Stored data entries
**********

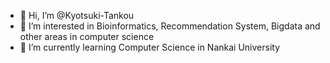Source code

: - 👋 Hi, I’m @Kyotsuki-Tankou
- 👀 I’m interested in Bioinformatics, Recommendation System, Bigdata and other areas in computer science
- 🌱 I’m currently learning Computer Science in Nankai University

<!---
Kyotsuki-Tankou/Kyotsuki-Tankou is a ✨ special ✨ repository because its `README.md` (this file) appears on your GitHub profile.
You can click the Preview link to take a look at your changes.
--->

**********

__What is expected__. In the entries above, find the line that contains "Kyotsuki-Tankou/Kyotsuki-Tankou is a", then repeat exactly every line from the first one through that line, with no pictures.

__Output below__.
Source code

: - 👋 Hi, I’m @Kyotsuki-Tankou
- 👀 I’m interested in Bioinformatics, Recommendation System, Bigdata and other areas in computer science
- 🌱 I’m currently learning Computer Science in Nankai University

<!---
Kyotsuki-Tankou/Kyotsuki-Tankou is a ✨ special ✨ repository because its `README.md` (this file) appears on your GitHub profile.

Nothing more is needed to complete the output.